___ MATERIAL PROVIDED
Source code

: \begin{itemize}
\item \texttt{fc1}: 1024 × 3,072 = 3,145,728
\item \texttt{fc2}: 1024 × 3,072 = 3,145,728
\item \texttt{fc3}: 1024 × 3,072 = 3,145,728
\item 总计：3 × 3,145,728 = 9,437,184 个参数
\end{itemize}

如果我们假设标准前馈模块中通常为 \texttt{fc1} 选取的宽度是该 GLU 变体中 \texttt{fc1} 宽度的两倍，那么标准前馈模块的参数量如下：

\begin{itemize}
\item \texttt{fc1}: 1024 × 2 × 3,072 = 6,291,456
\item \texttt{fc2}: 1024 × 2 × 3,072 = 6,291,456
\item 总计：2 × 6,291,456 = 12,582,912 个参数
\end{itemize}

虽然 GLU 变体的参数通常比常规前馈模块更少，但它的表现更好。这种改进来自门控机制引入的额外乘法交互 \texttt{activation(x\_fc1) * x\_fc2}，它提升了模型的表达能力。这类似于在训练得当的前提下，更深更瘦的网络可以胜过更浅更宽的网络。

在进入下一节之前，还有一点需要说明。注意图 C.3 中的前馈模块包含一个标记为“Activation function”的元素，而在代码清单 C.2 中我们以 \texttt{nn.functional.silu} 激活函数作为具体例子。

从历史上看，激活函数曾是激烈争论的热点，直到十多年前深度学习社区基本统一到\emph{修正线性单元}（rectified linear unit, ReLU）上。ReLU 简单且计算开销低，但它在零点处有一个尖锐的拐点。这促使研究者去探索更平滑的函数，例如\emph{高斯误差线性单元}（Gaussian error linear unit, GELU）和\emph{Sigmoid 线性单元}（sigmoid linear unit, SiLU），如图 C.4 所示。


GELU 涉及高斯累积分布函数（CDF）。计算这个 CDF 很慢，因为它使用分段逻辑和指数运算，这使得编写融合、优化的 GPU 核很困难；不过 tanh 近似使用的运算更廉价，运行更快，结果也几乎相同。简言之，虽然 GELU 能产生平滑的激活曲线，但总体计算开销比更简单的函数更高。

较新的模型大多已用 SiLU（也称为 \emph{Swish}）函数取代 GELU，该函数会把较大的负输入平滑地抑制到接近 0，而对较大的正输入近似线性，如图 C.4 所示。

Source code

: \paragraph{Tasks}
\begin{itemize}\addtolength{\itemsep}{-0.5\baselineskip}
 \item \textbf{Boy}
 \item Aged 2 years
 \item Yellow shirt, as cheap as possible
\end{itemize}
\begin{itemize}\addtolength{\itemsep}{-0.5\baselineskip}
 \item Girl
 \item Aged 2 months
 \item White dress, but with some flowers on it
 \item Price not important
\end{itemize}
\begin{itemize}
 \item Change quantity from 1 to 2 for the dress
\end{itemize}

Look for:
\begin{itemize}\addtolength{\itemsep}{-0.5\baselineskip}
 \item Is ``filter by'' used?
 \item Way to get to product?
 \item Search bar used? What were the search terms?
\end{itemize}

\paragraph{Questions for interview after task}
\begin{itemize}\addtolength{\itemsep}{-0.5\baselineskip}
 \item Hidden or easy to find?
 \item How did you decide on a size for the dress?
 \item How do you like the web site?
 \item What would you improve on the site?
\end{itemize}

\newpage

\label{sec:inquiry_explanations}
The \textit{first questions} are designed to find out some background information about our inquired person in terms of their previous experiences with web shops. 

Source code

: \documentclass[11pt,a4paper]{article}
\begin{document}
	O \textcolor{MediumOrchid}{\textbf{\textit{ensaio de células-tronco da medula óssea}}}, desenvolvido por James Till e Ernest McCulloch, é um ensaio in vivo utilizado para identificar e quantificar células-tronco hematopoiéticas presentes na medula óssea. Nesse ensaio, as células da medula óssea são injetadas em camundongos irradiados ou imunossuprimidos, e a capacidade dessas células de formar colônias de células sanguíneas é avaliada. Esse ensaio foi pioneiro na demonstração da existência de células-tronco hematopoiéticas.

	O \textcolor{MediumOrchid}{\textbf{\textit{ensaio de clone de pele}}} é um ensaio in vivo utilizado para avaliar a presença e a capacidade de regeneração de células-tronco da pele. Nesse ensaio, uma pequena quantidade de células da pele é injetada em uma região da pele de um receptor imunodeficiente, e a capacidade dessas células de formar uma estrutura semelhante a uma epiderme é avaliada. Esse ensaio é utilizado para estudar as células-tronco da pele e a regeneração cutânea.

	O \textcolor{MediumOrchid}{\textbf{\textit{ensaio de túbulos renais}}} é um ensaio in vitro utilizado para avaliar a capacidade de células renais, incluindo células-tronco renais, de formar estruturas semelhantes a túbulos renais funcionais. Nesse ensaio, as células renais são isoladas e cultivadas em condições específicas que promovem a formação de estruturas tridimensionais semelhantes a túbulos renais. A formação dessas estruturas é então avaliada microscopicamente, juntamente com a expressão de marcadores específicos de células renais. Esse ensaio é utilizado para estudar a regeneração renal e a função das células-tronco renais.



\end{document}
______
Repeat the whole listing above without any change.

• TASK RESPONSE
Source code

: \begin{itemize}
\item \texttt{fc1}: 1024 × 3,072 = 3,145,728
\item \texttt{fc2}: 1024 × 3,072 = 3,145,728
\item \texttt{fc3}: 1024 × 3,072 = 3,145,728
\item 总计：3 × 3,145,728 = 9,437,184 个参数
\end{itemize}

如果我们假设标准前馈模块中通常为 \texttt{fc1} 选取的宽度是该 GLU 变体中 \texttt{fc1} 宽度的两倍，那么标准前馈模块的参数量如下：

\begin{itemize}
\item \texttt{fc1}: 1024 × 2 × 3,072 = 6,291,456
\item \texttt{fc2}: 1024 × 2 × 3,072 = 6,291,456
\item 总计：2 × 6,291,456 = 12,582,912 个参数
\end{itemize}

虽然 GLU 变体的参数通常比常规前馈模块更少，但它的表现更好。这种改进来自门控机制引入的额外乘法交互 \texttt{activation(x\_fc1) * x\_fc2}，它提升了模型的表达能力。这类似于在训练得当的前提下，更深更瘦的网络可以胜过更浅更宽的网络。

在进入下一节之前，还有一点需要说明。注意图 C.3 中的前馈模块包含一个标记为“Activation function”的元素，而在代码清单 C.2 中我们以 \texttt{nn.functional.silu} 激活函数作为具体例子。

从历史上看，激活函数曾是激烈争论的热点，直到十多年前深度学习社区基本统一到\emph{修正线性单元}（rectified linear unit, ReLU）上。ReLU 简单且计算开销低，但它在零点处有一个尖锐的拐点。这促使研究者去探索更平滑的函数，例如\emph{高斯误差线性单元}（Gaussian error linear unit, GELU）和\emph{Sigmoid 线性单元}（sigmoid linear unit, SiLU），如图 C.4 所示。


GELU 涉及高斯累积分布函数（CDF）。计算这个 CDF 很慢，因为它使用分段逻辑和指数运算，这使得编写融合、优化的 GPU 核很困难；不过 tanh 近似使用的运算更廉价，运行更快，结果也几乎相同。简言之，虽然 GELU 能产生平滑的激活曲线，但总体计算开销比更简单的函数更高。

较新的模型大多已用 SiLU（也称为 \emph{Swish}）函数取代 GELU，该函数会把较大的负输入平滑地抑制到接近 0，而对较大的正输入近似线性，如图 C.4 所示。

Source code

: \paragraph{Tasks}
\begin{itemize}\addtolength{\itemsep}{-0.5\baselineskip}
 \item \textbf{Boy}
 \item Aged 2 years
 \item Yellow shirt, as cheap as possible
\end{itemize}
\begin{itemize}\addtolength{\itemsep}{-0.5\baselineskip}
 \item Girl
 \item Aged 2 months
 \item White dress, but with some flowers on it
 \item Price not important
\end{itemize}
\begin{itemize}
 \item Change quantity from 1 to 2 for the dress
\end{itemize}

Look for:
\begin{itemize}\addtolength{\itemsep}{-0.5\baselineskip}
 \item Is ``filter by'' used?
 \item Way to get to product?
 \item Search bar used? What were the search terms?
\end{itemize}

\paragraph{Questions for interview after task}
\begin{itemize}\addtolength{\itemsep}{-0.5\baselineskip}
 \item Hidden or easy to find?
 \item How did you decide on a size for the dress?
 \item How do you like the web site?
 \item What would you improve on the site?
\end{itemize}

\newpage

\label{sec:inquiry_explanations}
The \textit{first questions} are designed to find out some background information about our inquired person in terms of their previous experiences with web shops. 

Source code

: \documentclass[11pt,a4paper]{article}
\begin{document}
	O \textcolor{MediumOrchid}{\textbf{\textit{ensaio de células-tronco da medula óssea}}}, desenvolvido por James Till e Ernest McCulloch, é um ensaio in vivo utilizado para identificar e quantificar células-tronco hematopoiéticas presentes na medula óssea. Nesse ensaio, as células da medula óssea são injetadas em camundongos irradiados ou imunossuprimidos, e a capacidade dessas células de formar colônias de células sanguíneas é avaliada. Esse ensaio foi pioneiro na demonstração da existência de células-tronco hematopoiéticas.

	O \textcolor{MediumOrchid}{\textbf{\textit{ensaio de clone de pele}}} é um ensaio in vivo utilizado para avaliar a presença e a capacidade de regeneração de células-tronco da pele. Nesse ensaio, uma pequena quantidade de células da pele é injetada em uma região da pele de um receptor imunodeficiente, e a capacidade dessas células de formar uma estrutura semelhante a uma epiderme é avaliada. Esse ensaio é utilizado para estudar as células-tronco da pele e a regeneração cutânea.

	O \textcolor{MediumOrchid}{\textbf{\textit{ensaio de túbulos renais}}} é um ensaio in vitro utilizado para avaliar a capacidade de células renais, incluindo células-tronco renais, de formar estruturas semelhantes a túbulos renais funcionais. Nesse ensaio, as células renais são isoladas e cultivadas em condições específicas que promovem a formação de estruturas tridimensionais semelhantes a túbulos renais. A formação dessas estruturas é então avaliada microscopicamente, juntamente com a expressão de marcadores específicos de células renais. Esse ensaio é utilizado para estudar a regeneração renal e a função das células-tronco renais.



\end{document}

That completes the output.